Conflit russo-ukrainien : les exportations vers la Russie en grande partie assurées
C’est lorsque le sinistre survient qu’on est heureux d’avoir souscrit une assurance. Si peu d’exportateurs se protègent contre le risque d’impayés de leurs clients, leur comportement varie en fonction des marchés. Le taux de pénétration de l’assurance pour les opérations vers la Russie est très élevé, note Mehdi Arifi, fondateur directeur général de AssurTrade. Les encours sécurisés avant le déclenchement de la guerre ressortent à 180 millions de dollars, soit 86% des ventes à crédit. En 2020, les exportations vers la Russie totalisaient 207 millions de dollars.
Après la pandémie du coronavirus, la guerre en Ukraine déstabilise le commerce extérieur avec l’urgence pour les pays dépendants de l’Ukraine et de la Russie pour leur approvisionnement et leurs exportations de trouver des routes alternatives en attendant la sortie de crise. Pour les exportateurs se pose aussi la question du remboursement suite aux sanctions à l’encontre de la Russie, notamment l’exclusion de plusieurs banques russes de la messagerie interbancaire Swift.
«Nous n’avons aucune visibilité quant au règlement des marchandises déjà expédiées. Nous conseillons aux opérateurs de surseoir à toute nouvelle opération que de vendre sans espérance de remboursement», conseille Hassan Sentissi El Idrissi, président de l’Association marocaine des exportateurs (Asmex).
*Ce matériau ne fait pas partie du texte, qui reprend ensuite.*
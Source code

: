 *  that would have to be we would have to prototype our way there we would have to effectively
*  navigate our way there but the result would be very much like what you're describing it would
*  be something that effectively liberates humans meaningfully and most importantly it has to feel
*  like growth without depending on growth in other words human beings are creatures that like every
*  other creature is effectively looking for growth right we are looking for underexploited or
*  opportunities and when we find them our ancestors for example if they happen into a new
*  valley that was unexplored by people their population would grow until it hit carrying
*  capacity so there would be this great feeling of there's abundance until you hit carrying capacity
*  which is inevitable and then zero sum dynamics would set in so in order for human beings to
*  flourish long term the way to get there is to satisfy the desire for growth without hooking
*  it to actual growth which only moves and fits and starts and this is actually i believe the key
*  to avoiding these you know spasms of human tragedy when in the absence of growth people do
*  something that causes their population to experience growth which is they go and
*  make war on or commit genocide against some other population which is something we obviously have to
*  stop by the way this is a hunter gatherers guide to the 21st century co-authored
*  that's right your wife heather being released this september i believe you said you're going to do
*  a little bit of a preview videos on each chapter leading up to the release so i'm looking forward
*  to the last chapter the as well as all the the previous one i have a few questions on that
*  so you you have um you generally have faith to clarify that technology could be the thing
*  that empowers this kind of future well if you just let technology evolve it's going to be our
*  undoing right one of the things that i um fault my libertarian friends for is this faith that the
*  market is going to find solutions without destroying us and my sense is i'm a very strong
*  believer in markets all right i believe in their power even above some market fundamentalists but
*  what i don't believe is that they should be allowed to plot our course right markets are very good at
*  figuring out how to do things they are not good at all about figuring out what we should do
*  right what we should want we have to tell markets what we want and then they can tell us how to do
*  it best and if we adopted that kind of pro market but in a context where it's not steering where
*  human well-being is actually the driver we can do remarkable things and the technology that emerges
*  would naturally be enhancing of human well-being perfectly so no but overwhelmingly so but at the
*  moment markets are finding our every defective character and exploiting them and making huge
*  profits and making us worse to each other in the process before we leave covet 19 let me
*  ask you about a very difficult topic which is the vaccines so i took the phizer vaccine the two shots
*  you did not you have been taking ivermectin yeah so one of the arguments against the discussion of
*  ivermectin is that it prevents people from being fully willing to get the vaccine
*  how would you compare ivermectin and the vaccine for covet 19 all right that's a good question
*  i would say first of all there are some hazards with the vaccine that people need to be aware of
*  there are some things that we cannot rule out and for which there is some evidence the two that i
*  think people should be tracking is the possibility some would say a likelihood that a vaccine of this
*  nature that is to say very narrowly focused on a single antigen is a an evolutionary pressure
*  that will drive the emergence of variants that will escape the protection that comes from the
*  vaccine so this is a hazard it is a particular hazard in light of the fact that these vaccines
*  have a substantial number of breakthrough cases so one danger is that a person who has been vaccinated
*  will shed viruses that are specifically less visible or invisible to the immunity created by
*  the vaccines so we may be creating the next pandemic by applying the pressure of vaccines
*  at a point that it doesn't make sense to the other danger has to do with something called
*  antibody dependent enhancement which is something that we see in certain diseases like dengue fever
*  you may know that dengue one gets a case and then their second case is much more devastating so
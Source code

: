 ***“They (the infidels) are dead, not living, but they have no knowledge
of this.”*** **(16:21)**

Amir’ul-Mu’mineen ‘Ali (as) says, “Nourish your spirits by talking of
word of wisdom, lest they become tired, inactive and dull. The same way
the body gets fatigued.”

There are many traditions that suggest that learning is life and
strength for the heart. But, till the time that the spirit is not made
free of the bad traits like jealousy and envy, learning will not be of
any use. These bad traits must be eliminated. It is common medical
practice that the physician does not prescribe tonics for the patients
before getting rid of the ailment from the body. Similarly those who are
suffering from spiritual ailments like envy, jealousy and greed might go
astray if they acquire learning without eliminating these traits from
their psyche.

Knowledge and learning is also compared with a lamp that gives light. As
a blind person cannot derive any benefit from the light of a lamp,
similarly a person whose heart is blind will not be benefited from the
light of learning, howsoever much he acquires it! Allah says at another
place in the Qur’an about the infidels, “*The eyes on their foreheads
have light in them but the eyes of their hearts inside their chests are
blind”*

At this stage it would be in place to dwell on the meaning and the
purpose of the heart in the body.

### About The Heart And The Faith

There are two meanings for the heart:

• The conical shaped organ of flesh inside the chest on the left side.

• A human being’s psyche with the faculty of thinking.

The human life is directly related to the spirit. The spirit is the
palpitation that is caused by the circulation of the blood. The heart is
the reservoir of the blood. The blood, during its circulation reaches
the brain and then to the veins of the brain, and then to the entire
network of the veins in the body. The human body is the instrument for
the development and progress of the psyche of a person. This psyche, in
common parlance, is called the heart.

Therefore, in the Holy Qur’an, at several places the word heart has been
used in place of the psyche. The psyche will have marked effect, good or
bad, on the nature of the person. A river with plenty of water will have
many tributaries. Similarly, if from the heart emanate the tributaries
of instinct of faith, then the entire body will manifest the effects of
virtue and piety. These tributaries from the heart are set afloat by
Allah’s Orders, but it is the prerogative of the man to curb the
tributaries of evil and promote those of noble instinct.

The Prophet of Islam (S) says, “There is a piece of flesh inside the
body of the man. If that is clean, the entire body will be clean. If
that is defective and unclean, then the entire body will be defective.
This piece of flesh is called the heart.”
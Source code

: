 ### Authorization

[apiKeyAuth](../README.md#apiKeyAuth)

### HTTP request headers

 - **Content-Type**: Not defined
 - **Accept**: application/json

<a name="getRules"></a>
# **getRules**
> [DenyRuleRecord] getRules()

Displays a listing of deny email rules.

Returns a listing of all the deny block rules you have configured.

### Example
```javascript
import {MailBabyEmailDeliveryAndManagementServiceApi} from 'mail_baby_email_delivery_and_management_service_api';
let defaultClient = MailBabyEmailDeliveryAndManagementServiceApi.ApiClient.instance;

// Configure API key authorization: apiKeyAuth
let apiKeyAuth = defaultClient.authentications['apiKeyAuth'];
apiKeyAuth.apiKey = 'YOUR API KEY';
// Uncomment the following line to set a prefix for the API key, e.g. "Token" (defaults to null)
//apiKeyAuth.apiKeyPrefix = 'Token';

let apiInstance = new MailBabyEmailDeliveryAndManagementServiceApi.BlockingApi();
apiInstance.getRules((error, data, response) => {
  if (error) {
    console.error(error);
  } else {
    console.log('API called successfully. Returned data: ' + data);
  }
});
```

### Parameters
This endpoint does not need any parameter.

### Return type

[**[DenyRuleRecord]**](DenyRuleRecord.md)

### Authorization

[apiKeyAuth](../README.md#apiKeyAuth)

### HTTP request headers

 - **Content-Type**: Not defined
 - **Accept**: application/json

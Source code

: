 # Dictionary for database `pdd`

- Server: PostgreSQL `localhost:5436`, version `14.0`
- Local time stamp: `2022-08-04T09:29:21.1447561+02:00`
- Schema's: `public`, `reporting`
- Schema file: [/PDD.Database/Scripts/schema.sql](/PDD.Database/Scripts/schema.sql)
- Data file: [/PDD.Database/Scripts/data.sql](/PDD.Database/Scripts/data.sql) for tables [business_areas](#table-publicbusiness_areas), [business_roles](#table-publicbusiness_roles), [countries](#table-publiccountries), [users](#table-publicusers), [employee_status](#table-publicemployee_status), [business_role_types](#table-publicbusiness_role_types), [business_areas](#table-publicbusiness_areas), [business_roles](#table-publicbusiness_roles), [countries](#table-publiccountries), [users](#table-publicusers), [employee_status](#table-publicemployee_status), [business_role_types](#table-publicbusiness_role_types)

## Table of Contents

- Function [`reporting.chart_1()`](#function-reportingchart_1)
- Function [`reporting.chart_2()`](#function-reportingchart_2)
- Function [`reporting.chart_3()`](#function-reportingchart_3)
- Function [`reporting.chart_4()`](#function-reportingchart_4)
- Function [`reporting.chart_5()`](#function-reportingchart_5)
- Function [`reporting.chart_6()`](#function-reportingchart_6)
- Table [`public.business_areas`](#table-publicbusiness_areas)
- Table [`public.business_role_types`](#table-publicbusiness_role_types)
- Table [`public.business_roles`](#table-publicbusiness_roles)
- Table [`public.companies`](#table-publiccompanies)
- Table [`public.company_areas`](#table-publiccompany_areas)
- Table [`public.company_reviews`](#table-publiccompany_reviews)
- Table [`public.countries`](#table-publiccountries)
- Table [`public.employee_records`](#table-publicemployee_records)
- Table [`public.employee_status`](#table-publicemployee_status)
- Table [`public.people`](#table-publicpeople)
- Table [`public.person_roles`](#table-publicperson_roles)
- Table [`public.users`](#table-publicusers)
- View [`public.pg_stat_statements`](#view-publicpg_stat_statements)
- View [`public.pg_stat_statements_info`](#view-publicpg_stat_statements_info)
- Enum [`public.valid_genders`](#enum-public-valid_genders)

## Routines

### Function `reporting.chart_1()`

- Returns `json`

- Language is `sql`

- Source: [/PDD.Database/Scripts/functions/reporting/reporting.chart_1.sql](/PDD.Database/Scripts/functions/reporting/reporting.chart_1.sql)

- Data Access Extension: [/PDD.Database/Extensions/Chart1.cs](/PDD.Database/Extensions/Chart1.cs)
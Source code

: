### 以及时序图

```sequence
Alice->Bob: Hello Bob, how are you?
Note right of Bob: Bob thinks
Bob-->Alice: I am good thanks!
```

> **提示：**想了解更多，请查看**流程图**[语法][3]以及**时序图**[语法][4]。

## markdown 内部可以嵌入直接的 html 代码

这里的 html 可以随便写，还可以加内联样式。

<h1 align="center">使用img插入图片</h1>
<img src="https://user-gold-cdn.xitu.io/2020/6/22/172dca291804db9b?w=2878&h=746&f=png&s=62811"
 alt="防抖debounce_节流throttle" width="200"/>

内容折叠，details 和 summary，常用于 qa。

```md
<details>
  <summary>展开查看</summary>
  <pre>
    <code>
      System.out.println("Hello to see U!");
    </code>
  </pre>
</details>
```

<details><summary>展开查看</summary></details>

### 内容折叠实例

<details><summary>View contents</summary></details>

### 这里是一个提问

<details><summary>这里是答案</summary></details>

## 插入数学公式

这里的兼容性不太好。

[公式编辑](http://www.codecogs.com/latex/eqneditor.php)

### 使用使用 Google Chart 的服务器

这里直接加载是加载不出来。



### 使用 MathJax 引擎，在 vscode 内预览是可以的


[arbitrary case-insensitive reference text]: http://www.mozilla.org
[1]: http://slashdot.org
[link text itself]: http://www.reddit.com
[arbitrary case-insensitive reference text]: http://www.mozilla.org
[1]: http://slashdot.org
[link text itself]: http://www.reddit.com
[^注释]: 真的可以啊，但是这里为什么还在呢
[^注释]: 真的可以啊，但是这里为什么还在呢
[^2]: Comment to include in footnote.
Le Maroc exporte essentiellement les fruits et légumes vers la Russie. En 2020 (derniers chiffres disponibles), les ventes y ont totalisé 207 millions de dollars dont 183 millions de dollars pour les fruits et légumes. Les exportations vers l’Ukraine, elles, se limitent à 56 millions de dollars.
L’exposition à la Russie reste donc relativement limitée, le pays représentant moins de 1% des débouchés pour les exportations marocaines. En revanche, le contexte rappelle l’intérêt des filets de sécurité contre les défaillances des clients, surtout sur des marchés jugés à haut risque dans la grille des assureurs crédit. Pour Coface, la Russie et l’Ukraine font partie de cette catégorie, le risque d’impayés y étant respectivement très élevé et assez élevé. Le premier étant noté D et le second C.
«Malheureusement, les opérateurs marocains négligent l’assurance à l’export», regrette le président de l’Asmex. Toutefois, leur comportement varie selon les marchés. «Le taux de pénétration de l’assurance est très élevé pour les opérations vers la Russie», relève Mehdi Arifi, fondateur directeur général de AssurTrade et ex-DG de Coface Maroc. Pour la campagne actuelle, le chiffre d’affaires sécurisé s’élève à 180 millions de dollars, soit 86% des ventes à crédit, estime-t-il.
Ce sont là les encours sécurisés avant le déclenchement de la guerre en Ukraine. Pour les opérations conclues avant l’invasion russe, l’assurance sera mise en jeu, dans le cadre de la couverture du risque politique, en cas de défaut des partenaires russes. En règle générale, le taux d’indemnisation ne dépasse pas 90%. Il y a toujours un ticket modérateur à la charge de l’exportateur.
Plus de nouvelles garanties
La position des assureurs crédit a évolué au cours des derniers jours pour s’adapter au contexte. «Après une phase d’observation au tout début du mois de mars, les assureurs crédit ont opéré des réductions drastiques, voire des résiliations des couvertures», indique Mehdi Arifi.
Ils n’offrent plus de garanties pour les nouveaux flux vers la Russie, sachant que la campagne d’exportation n’est pas encore terminée. Les perturbations actuelles ont d’ailleurs contraint la plupart des opérateurs à arrêter les expéditions.
3% du commerce extérieur
Les transactions commerciales avec la Russie et l’Ukraine représentent aux alentours de 3% du commerce extérieur du Maroc (2020). Cependant, sur certains produits, les deux pays tiennent une place stratégique. Ensemble, ils assurent 22% des besoins du pays en blé, l’Ukraine étant le 3e fournisseur du Maroc derrière la France et le Canada. Par ailleurs, la Russie fournit 10% du gasoil et du fuel importés. Les exportations marocaines prennent essentiellement la route de la Russie avec près de 2 milliards de DH de marchandises écoulées en 2020.